§ **Pictures paired with source code**:
########

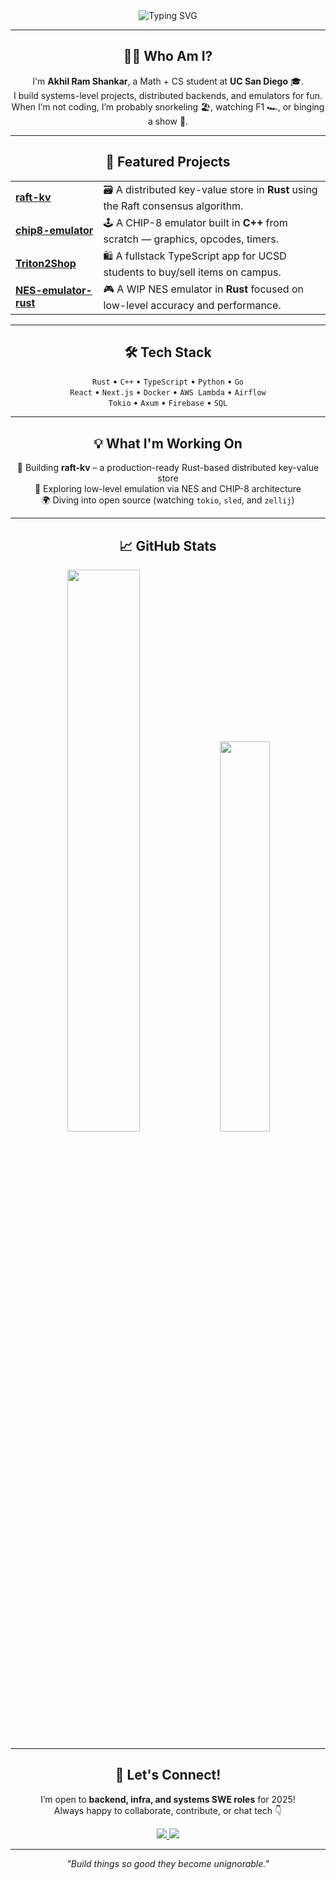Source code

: <div align="center">
  <img src="https://readme-typing-svg.herokuapp.com?font=Jetbrains+Mono&size=35&duration=3000&color=33FF33&center=true&vCenter=true&width=650&lines=Hey...+I'm+Akhil!;Welcome+to+my+GitHub+👋" alt="Typing SVG" />
</div>

---

<div align="center">
  <h2>👨‍💻 Who Am I?</h2>
  <p>
    I'm <strong>Akhil Ram Shankar</strong>, a Math + CS student at <strong>UC San Diego</strong> 🎓.<br>
    I build systems-level projects, distributed backends, and emulators for fun.<br>
    When I’m not coding, I’m probably snorkeling 🏖️, watching F1 🏎️, or binging a show 🍿.
  </p>
</div>

---

<div align="center">
  <h2>🚀 Featured Projects</h2>
</div>

<div align="center">
  <table>
    <tr>
      <td><a href="https://github.com/Akhil-py/raft-kv"><b>raft-kv</b></a></td>
      <td>🗃️ A distributed key-value store in <b>Rust</b> using the Raft consensus algorithm.</td>
    </tr>
    <tr>
      <td><a href="https://github.com/Akhil-py/chip8-emulator"><b>chip8-emulator</b></a></td>
      <td>🕹️ A CHIP-8 emulator built in <b>C++</b> from scratch — graphics, opcodes, timers.</td>
    </tr>
    <tr>
      <td><a href="https://github.com/Akhil-py/Triton2Shop"><b>Triton2Shop</b></a></td>
      <td>🛍️ A fullstack TypeScript app for UCSD students to buy/sell items on campus.</td>
    </tr>
    <tr>
      <td><a href="https://github.com/Akhil-py/NES-emulator-rust"><b>NES-emulator-rust</b></a></td>
      <td>🎮 A WIP NES emulator in <b>Rust</b> focused on low-level accuracy and performance.</td>
    </tr>
  </table>
</div>

---

<div align="center">
  <h2>🛠️ Tech Stack</h2>
  <p>
    <code>Rust</code> • <code>C++</code> • <code>TypeScript</code> • <code>Python</code> • <code>Go</code> <br/>
    <code>React</code> • <code>Next.js</code> • <code>Docker</code> • <code>AWS Lambda</code> • <code>Airflow</code> <br/>
    <code>Tokio</code> • <code>Axum</code> • <code>Firebase</code> • <code>SQL</code>
  </p>
</div>

---

<div align="center">
  <h2>💡 What I'm Working On</h2>
  <p>
    🧠 Building <b>raft-kv</b> – a production-ready Rust-based distributed key-value store <br/>
    🔬 Exploring low-level emulation via NES and CHIP-8 architecture <br/>
    🌍 Diving into open source (watching <code>tokio</code>, <code>sled</code>, and <code>zellij</code>) <br/>
  </p>
</div>

---

<div align="center">
  <h2>📈 GitHub Stats</h2>
</div>

<p align="center">
  <img src="https://github-readme-stats.vercel.app/api?username=Akhil-py&show_icons=true&theme=blue-green&hide_border=true" width="48%" />
  <img src="https://github-readme-stats.vercel.app/api/top-langs/?username=Akhil-py&layout=compact&theme=blue-green&hide_border=true&hide=java,GLSL" width="40%" />
</p>

---

<div align="center">
  <h2>🤝 Let's Connect!</h2>
  <p>
    I’m open to <strong>backend, infra, and systems SWE roles</strong> for 2025! <br/>
    Always happy to collaborate, contribute, or chat tech 👇
  </p>
  <a href="https://linkedin.com/in/akhil-ramshankar">
    <img src="https://img.shields.io/badge/LinkedIn-0077B5?style=for-the-badge&logo=linkedin&logoColor=white"/>
  </a>
  <a href="mailto:ramshankar.akhil@gmail.com">
    <img src="https://img.shields.io/badge/Gmail-D14836?style=for-the-badge&logo=gmail&logoColor=white"/>
  </a>
</div>

---

<div align="center">
  <em>"Build things so good they become unignorable."</em>
</div>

########

§ **PROBLEM DETAILS**: Each line above should be printed again exactly, though the pictures should not be.

§ **EXERCISE SOLUTION**:
Source code

: <div align="center">
  <img src="https://readme-typing-svg.herokuapp.com?font=Jetbrains+Mono&size=35&duration=3000&color=33FF33&center=true&vCenter=true&width=650&lines=Hey...+I'm+Akhil!;Welcome+to+my+GitHub+👋" alt="Typing SVG" />
</div>

---

<div align="center">
  <h2>👨‍💻 Who Am I?</h2>
  <p>
    I'm <strong>Akhil Ram Shankar</strong>, a Math + CS student at <strong>UC San Diego</strong> 🎓.<br>
    I build systems-level projects, distributed backends, and emulators for fun.<br>
    When I’m not coding, I’m probably snorkeling 🏖️, watching F1 🏎️, or binging a show 🍿.
  </p>
</div>

---

<div align="center">
  <h2>🚀 Featured Projects</h2>
</div>

<div align="center">
  <table>
    <tr>
      <td><a href="https://github.com/Akhil-py/raft-kv"><b>raft-kv</b></a></td>
      <td>🗃️ A distributed key-value store in <b>Rust</b> using the Raft consensus algorithm.</td>
    </tr>
    <tr>
      <td><a href="https://github.com/Akhil-py/chip8-emulator"><b>chip8-emulator</b></a></td>
      <td>🕹️ A CHIP-8 emulator built in <b>C++</b> from scratch — graphics, opcodes, timers.</td>
    </tr>
    <tr>
      <td><a href="https://github.com/Akhil-py/Triton2Shop"><b>Triton2Shop</b></a></td>
      <td>🛍️ A fullstack TypeScript app for UCSD students to buy/sell items on campus.</td>
    </tr>
    <tr>
      <td><a href="https://github.com/Akhil-py/NES-emulator-rust"><b>NES-emulator-rust</b></a></td>
      <td>🎮 A WIP NES emulator in <b>Rust</b> focused on low-level accuracy and performance.</td>
    </tr>
  </table>
</div>

---

<div align="center">
  <h2>🛠️ Tech Stack</h2>
  <p>
    <code>Rust</code> • <code>C++</code> • <code>TypeScript</code> • <code>Python</code> • <code>Go</code> <br/>
    <code>React</code> • <code>Next.js</code> • <code>Docker</code> • <code>AWS Lambda</code> • <code>Airflow</code> <br/>
    <code>Tokio</code> • <code>Axum</code> • <code>Firebase</code> • <code>SQL</code>
  </p>
</div>

---

<div align="center">
  <h2>💡 What I'm Working On</h2>
  <p>
    🧠 Building <b>raft-kv</b> – a production-ready Rust-based distributed key-value store <br/>
    🔬 Exploring low-level emulation via NES and CHIP-8 architecture <br/>
    🌍 Diving into open source (watching <code>tokio</code>, <code>sled</code>, and <code>zellij</code>) <br/>
  </p>
</div>

---

<div align="center">
  <h2>📈 GitHub Stats</h2>
</div>

<p align="center">
  <img src="https://github-readme-stats.vercel.app/api?username=Akhil-py&show_icons=true&theme=blue-green&hide_border=true" width="48%" />
  <img src="https://github-readme-stats.vercel.app/api/top-langs/?username=Akhil-py&layout=compact&theme=blue-green&hide_border=true&hide=java,GLSL" width="40%" />
</p>

---

<div align="center">
  <h2>🤝 Let's Connect!</h2>
  <p>
    I’m open to <strong>backend, infra, and systems SWE roles</strong> for 2025! <br/>
    Always happy to collaborate, contribute, or chat tech 👇
  </p>
  <a href="https://linkedin.com/in/akhil-ramshankar">
    <img src="https://img.shields.io/badge/LinkedIn-0077B5?style=for-the-badge&logo=linkedin&logoColor=white"/>
  </a>
  <a href="mailto:ramshankar.akhil@gmail.com">
    <img src="https://img.shields.io/badge/Gmail-D14836?style=for-the-badge&logo=gmail&logoColor=white"/>
  </a>
</div>

---

<div align="center">
  <em>"Build things so good they become unignorable."</em>
</div>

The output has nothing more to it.